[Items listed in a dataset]
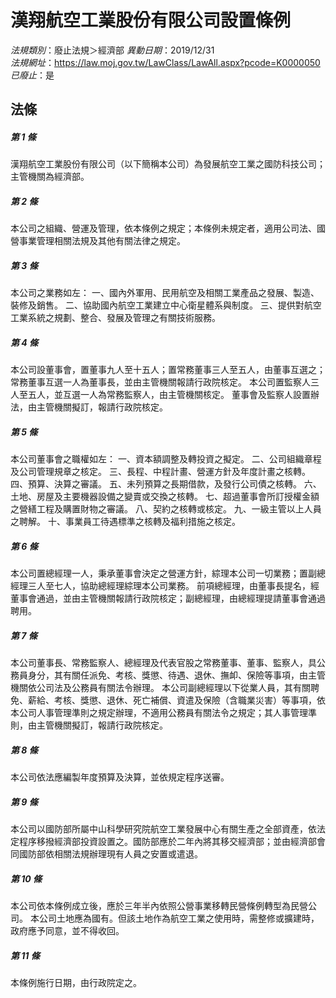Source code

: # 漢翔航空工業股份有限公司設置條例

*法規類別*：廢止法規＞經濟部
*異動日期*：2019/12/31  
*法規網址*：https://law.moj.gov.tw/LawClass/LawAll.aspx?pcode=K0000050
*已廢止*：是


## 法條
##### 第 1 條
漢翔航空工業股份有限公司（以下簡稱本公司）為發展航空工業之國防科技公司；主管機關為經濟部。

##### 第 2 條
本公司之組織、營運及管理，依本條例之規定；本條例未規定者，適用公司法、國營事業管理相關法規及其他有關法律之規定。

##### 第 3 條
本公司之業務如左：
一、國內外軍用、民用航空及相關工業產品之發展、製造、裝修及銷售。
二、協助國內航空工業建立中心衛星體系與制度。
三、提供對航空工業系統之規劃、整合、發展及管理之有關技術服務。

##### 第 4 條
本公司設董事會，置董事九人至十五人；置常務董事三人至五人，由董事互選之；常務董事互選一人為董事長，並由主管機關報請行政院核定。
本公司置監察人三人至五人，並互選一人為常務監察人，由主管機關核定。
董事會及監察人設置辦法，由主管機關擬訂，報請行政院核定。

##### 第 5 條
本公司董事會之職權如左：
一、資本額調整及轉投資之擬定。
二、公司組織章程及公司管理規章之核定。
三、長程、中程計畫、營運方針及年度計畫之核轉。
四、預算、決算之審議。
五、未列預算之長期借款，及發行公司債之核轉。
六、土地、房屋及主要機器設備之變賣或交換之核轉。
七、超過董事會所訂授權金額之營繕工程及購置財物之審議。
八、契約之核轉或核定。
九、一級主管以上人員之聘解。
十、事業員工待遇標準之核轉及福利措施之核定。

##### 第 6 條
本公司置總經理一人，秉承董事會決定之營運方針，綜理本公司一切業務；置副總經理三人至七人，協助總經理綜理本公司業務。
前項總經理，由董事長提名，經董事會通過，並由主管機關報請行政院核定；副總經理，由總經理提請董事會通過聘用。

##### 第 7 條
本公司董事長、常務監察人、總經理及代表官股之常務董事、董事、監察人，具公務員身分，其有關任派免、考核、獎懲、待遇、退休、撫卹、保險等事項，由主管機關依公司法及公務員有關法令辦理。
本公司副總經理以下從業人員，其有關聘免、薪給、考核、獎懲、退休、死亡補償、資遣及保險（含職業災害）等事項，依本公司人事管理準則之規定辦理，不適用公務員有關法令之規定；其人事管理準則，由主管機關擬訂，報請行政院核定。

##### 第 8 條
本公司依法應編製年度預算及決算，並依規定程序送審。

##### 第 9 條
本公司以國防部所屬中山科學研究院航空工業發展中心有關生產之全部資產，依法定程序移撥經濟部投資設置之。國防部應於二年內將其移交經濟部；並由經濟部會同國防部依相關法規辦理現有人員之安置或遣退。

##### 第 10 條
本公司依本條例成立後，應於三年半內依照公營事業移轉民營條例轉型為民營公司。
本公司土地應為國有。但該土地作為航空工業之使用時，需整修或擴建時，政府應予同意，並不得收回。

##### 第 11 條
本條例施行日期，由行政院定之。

**Task statement**. Please show every line above that includes the word "並由主管機關報請行政院核定".

**Response area**.
本公司設董事會，置董事九人至十五人；置常務董事三人至五人，由董事互選之；常務董事互選一人為董事長，並由主管機關報請行政院核定。
前項總經理，由董事長提名，經董事會通過，並由主管機關報請行政院核定；副總經理，由總經理提請董事會通過聘用。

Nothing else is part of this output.